La vérité est que nous avons prêté gratuitement à la Russie, dans la péninsule, cette forme d'activité qui distingua longtemps notre propre génie et tire son caractère et son prix d'une sorte de préparation ou de résolution logique des événements. Nous avons pu nous en apercevoir dans les affaires d'Arménie, à l'occasion desquelles tout ce qui nous reste d'instinct de race a fini par s'insurger contre le fatalisme oblique de la politique de Lobanof. En ce qui touche particulièrement les rapports entre la grande puissance slave du Nord et sa clientèle, la formule ne nous en est pas claire, ou plutôt elle présente deux termes contradictoires. Tantôt c'est la cliente qui reçoit l'impulsion, et tantôt c'est elle qui la donne. Ce dernier cas s'est vérifié en 1877 les insurgés serbes, monténégrins, bosniaques ont fini par engager, par engrener, si l'on peut dire, la Russie dans une guerre dont elle ne voulait pas, et rien ne nous autorise à penser que demain il n'en sera point de même. Au contraire, la nature du lien

ethnique, historique et religieux entre Slaves du Nord et Slaves du Sud est à la fois si étroite et si bizarre qu'une secousse peut déranger tous les calculs de la politique et faire que le plus fort soit entraîné. Une France exerçant une sorte de protectorat officieux sur la Suisse ou la Belgique pourrait au besoin employer contre elles des mesures de coercition. Aucun homme un peu instruit ne saurait entrevoir d'esprit ni même d'imagination des baïonnettes russes contraignant la Bulgarie à ne pas envahir la Macédoine. Ce serait une révolution dans l'histoire, les intérêts, la mystique et même, en quelque sorte, la psychologie du slavisme, qui a son unité et ses lois, plus impérieuses que les volontés des gouvernements.

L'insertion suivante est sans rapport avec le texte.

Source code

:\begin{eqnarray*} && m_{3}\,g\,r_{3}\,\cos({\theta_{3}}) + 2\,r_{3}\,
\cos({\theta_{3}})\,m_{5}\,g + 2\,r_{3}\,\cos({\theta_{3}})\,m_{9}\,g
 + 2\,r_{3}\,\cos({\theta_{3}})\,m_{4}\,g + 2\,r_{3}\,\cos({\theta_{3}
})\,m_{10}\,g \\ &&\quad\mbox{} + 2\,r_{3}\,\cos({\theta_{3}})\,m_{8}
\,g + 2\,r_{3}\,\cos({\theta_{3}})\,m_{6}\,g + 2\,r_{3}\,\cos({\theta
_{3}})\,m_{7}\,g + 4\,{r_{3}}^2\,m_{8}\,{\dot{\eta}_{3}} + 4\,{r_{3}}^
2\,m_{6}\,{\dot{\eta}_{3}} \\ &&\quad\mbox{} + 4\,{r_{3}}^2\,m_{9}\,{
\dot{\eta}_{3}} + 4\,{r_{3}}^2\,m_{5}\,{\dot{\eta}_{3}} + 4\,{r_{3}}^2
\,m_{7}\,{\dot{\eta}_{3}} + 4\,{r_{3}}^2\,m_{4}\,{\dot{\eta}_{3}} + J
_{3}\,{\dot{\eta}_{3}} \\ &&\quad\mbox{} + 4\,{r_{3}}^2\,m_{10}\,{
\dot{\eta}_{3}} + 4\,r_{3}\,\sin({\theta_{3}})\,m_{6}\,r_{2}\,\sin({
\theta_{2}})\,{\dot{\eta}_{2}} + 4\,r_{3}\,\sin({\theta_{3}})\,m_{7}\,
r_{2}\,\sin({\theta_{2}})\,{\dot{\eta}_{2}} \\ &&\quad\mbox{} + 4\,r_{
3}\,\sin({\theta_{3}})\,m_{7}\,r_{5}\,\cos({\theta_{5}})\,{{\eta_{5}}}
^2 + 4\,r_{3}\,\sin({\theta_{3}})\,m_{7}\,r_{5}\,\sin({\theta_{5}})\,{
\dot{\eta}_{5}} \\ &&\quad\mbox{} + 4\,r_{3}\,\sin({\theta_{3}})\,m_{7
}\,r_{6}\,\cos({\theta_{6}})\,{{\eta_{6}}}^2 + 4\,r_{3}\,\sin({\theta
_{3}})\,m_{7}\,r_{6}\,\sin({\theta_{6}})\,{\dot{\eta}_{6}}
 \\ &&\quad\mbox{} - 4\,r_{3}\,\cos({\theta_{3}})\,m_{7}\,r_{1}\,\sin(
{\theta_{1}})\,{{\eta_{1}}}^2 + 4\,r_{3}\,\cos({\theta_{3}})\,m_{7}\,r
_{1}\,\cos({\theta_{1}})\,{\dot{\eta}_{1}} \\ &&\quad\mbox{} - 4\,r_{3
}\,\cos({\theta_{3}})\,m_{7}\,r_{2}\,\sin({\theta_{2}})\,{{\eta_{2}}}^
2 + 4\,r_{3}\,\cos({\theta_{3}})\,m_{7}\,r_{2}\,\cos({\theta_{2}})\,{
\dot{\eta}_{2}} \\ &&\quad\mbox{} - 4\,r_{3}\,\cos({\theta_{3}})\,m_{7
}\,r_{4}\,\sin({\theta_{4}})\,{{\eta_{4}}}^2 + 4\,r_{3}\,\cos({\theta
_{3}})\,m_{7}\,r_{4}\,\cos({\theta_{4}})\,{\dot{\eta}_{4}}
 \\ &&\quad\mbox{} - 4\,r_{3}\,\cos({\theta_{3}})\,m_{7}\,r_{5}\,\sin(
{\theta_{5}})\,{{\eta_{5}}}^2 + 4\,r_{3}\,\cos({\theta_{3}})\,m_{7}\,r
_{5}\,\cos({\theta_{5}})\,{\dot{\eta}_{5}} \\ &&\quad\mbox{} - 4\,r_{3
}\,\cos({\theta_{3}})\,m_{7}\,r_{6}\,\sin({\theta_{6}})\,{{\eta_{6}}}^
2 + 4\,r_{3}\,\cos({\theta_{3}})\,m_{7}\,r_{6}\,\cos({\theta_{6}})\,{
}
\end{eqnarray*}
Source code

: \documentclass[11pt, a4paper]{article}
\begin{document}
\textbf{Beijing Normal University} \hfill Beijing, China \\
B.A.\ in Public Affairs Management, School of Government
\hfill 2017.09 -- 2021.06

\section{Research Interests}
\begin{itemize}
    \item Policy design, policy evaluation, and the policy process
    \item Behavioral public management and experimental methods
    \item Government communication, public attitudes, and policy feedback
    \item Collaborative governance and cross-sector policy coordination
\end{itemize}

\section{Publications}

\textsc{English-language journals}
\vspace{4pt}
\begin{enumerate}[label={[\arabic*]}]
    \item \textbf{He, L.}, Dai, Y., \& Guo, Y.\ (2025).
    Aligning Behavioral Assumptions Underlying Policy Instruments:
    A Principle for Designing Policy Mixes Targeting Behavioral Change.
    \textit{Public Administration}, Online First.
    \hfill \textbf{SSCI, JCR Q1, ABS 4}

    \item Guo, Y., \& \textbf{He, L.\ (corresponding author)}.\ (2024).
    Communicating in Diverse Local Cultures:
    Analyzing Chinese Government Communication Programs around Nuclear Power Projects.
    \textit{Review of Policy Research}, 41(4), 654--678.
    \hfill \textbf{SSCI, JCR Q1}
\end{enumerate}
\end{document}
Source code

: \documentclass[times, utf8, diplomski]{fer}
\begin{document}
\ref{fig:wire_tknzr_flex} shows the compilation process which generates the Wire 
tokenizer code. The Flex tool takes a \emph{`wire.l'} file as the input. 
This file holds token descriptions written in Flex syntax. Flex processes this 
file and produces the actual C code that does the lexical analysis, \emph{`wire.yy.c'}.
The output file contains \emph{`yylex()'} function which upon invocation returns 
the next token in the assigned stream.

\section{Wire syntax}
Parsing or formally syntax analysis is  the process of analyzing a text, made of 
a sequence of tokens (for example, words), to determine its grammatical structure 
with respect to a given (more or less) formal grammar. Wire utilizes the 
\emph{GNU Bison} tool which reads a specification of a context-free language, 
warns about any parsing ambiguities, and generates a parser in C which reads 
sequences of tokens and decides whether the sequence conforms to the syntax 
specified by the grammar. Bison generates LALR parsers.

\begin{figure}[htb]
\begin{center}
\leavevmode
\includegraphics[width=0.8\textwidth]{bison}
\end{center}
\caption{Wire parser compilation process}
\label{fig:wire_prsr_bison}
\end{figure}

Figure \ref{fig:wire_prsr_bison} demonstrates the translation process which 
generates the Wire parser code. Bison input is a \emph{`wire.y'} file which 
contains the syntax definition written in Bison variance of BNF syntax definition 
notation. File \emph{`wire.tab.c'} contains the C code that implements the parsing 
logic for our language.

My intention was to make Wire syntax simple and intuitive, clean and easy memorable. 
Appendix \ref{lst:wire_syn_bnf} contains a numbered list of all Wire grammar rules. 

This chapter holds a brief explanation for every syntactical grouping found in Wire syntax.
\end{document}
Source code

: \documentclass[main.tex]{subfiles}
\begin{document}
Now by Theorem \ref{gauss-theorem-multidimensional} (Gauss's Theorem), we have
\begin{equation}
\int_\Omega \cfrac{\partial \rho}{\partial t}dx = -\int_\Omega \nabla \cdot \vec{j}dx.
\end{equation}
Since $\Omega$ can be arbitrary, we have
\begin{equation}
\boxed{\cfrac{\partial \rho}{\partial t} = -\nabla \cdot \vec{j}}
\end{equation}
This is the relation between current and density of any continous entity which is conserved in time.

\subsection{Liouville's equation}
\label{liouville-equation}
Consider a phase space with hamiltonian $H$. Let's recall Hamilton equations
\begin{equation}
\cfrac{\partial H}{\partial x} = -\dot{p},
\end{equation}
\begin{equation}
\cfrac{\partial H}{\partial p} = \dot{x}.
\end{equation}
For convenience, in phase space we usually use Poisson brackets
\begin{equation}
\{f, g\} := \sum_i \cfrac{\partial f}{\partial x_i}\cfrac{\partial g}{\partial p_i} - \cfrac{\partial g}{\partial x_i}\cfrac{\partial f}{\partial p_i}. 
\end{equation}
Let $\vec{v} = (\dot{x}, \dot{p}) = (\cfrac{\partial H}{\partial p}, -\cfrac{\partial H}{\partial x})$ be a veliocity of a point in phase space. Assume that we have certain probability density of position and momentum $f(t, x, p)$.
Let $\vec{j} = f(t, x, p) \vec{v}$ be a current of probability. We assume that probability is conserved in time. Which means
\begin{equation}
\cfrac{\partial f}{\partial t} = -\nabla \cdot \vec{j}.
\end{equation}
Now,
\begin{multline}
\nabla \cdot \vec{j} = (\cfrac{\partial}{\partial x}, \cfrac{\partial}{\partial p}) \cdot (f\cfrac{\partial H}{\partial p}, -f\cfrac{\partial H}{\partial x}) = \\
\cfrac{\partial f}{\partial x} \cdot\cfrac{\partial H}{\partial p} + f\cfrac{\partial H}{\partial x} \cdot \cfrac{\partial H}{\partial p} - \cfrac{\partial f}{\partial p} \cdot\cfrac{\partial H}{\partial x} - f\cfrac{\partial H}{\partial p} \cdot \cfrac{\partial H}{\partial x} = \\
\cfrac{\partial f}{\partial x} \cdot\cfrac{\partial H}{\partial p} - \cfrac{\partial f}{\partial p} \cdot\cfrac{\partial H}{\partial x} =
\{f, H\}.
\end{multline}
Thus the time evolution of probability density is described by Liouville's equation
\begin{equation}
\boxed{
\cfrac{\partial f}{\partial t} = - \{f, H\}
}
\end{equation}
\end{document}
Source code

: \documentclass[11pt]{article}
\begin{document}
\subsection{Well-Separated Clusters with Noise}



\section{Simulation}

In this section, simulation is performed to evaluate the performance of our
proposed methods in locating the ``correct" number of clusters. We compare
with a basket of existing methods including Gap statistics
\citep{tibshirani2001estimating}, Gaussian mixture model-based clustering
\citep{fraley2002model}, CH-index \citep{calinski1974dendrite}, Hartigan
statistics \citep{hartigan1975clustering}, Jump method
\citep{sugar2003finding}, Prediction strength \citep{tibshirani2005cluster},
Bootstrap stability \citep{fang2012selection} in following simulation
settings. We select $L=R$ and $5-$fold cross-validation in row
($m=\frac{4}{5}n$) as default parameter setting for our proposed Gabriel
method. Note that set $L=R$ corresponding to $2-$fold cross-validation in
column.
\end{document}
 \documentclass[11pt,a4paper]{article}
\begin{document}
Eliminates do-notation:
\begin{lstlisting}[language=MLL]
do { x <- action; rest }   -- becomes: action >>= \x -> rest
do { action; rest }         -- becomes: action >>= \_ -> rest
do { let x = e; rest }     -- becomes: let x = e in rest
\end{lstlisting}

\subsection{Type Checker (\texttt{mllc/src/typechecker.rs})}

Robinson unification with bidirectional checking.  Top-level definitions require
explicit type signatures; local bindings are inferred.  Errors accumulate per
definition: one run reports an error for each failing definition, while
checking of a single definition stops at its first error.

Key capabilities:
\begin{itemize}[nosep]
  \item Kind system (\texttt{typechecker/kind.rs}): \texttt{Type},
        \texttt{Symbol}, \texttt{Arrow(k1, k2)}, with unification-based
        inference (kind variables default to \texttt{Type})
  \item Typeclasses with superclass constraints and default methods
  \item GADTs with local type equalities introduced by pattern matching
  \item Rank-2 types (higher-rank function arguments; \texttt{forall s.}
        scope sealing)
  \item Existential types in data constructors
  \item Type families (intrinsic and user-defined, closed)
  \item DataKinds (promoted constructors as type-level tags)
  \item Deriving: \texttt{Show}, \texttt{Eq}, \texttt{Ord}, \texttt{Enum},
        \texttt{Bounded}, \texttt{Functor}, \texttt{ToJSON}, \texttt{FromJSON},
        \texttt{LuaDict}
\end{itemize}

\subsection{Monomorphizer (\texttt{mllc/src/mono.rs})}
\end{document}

D'un autre côté, les Serbes, les Bulgares et plus généralement tous les chrétiens de la péninsule peuvent dire que la politique des « coups de tête » est la seule qui leur ait jamais réussi. Sans une véritable épopée insurrectionnelle, qui commence en 1805 et ne finit qu'en 1867, les Serbes auraient peut-être encore aujourd'hui une garnison turque à Belgrade. Sans la révolte à main armée de 1876, les Bosniaques seraient vraisemblablement restés sous la lourde main des pachas. Sans la révolution de Philippopoli, en 1885, tel serait aussi le sort actuel des Bulgares de Roumélie. N'est-il point trop irrévérencieux d'ajouter, en l'état des perplexités diplomatiques, que si les Grecs, il y a un mois, n'étaient point « partis pour la Crète », il ne serait question nulle part de leur accorder aujourd'hui même cette autonomie qu'on les supplie d'accepter et dont ils ne veulent déjà plus? Non seulement, par ce qu'on a appelé leur « folie», ils viennent de se concilier le bénéfice positif d'une sorte de possession d'état; leur proposition de plébiscite accule les pays libéraux et parlementaires dans une impasse que l'ancien ministre italien Martini qualifiait hier de « crise comique de l'Europe » ; par où

l'on voit assez que ces compatriotes de Léonidas le sont aussi d'Aristophane.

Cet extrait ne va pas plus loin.